I did have a look at the list of approved quarantine hotels in Singapore and stay at home notice and the list is long. Literally hundreds of hotels.


I had a hunch that we would be placed downtown. I was thinking about Swissotel Stamford and guessed it out loud on the bus. We continued driving over the bridge and turned off at the Singapore Flyer, then made our way onto North Bridge Road, Bras Basah and finally ... turned into the Swissotel! Wish I could be this accurate with guessing lottery numbers!


So that was really lucky for us to get this hotel. Check-in was quick. Again, appreciation for efficiency! I paid the standard SGD 2,000 for the 14 days, signed a few documents about abiding by the rules, e.g. not to leave the room and to wear a mask on the balcony. A balcony? Seriously, I cannot get luckier than that.


Dream Room


I said my goodbyes and wished good luck to the other quarantine participants. They were my last face-to-face contacts and now I had to be ready to be cocooned by myself for the next two weeks.


I made my way to my room and I must say I was very pleasantly surprised, even delighted with the room. Imagine this - 35th floor, spacious, two beds, LED TV, fridge, bath, desk, balcony and a view overlooking one of Singapore best skyline, the Padang, Cricket Club and CBD area — spectacular!



Food Delivery


We had to order food on the day before by scanning a QR code and filling out the menu online. There were three options each for breakfast, lunch and dinner. The food was good, mainly a fusion of Singaporean, Malay and Indian with some western options. The portions were decent, adequate and served in a plastic tray and always piping hot. There were some vegetarian options too which were good. I was grateful for the attention to detail and options.

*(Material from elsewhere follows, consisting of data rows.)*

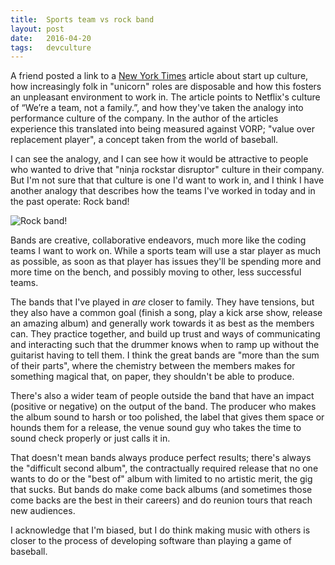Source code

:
 ```yaml
---
title:  Sports team vs rock band
layout: post
date:   2016-04-20
tags:   devculture
---
```


A friend posted a link to a [New York Times][nyt] article about start up culture, how increasingly folk in "unicorn" roles are disposable and how this fosters an unpleasant environment to work in. The article points to Netflix's culture of “We’re a team, not a family.”, and how they've taken the analogy into performance culture of the company. In the author of the articles experience this translated into being measured against VORP; "value over replacement player", a concept taken from the world of baseball.

I can see the analogy, and I can see how it would be attractive to people who wanted to drive that "ninja rockstar disruptor" culture in their company. But I'm not sure that that culture is one I'd want to work in, and I think I have another analogy that describes how the teams I've worked in today and in the past operate: Rock band!

![Rock band!](http://images.thisisxbox.com/2015/02/1421437963-rock-band.jpg)

Bands are creative, collaborative endeavors, much more like the coding teams I want to work on. While a sports team will use a star player as much as possible, as soon as that player has issues they'll be spending more and more time on the bench, and possibly moving to other, less successful teams.

The bands that I've played in _are_ closer to family. They have tensions, but they also have a common goal (finish a song, play a kick arse show, release an amazing album) and generally work towards it as best as the members can. They practice together, and build up trust and ways of communicating and interacting such that the drummer knows when to ramp up without the guitarist having to tell them. I think the great bands are "more than the sum of their parts", where the chemistry between the members makes for something magical that, on paper, they shouldn't be able to produce.

There's also a wider team of people outside the band that have an impact (positive or negative) on the output of the band. The producer who makes the album sound to harsh or too polished, the label that gives them space or hounds them for a release, the venue sound guy who takes the time to sound check properly or just calls it in.

That doesn't mean bands always produce perfect results; there's always the "difficult second album", the contractually required release that no one wants to do or the "best of" album with limited to no artistic merit, the gig that sucks. But bands do make come back albums (and sometimes those come backs are the best in their careers) and do reunion tours that reach new audiences.

I acknowledge that I'm biased, but I do think making music with others is closer to the process of developing software than playing a game of baseball.

[nyt]: http://www.nytimes.com/2016/04/10/opinion/sunday/congratulations-youve-been-fired.html?_r=0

I managed a few days on these meals alone but then discovered Deliveroo and did on occasion succumb to ordering a sandwich or two and some items from Cold Storage including fruit, nuts, yoghurt, some chocolate and dare I say it, some Carlsberg. Items were delivered to the door within 30 minutes of being delivered downstairs. I have to say, I was pleasantly surprised and relieved that I was able to get the food I needed (or craved) and all with such excellent organisation.




I received a daily call from the Ministry of Health to check in on my mental health and I was given a number to call should I have any questions about the stay or the process.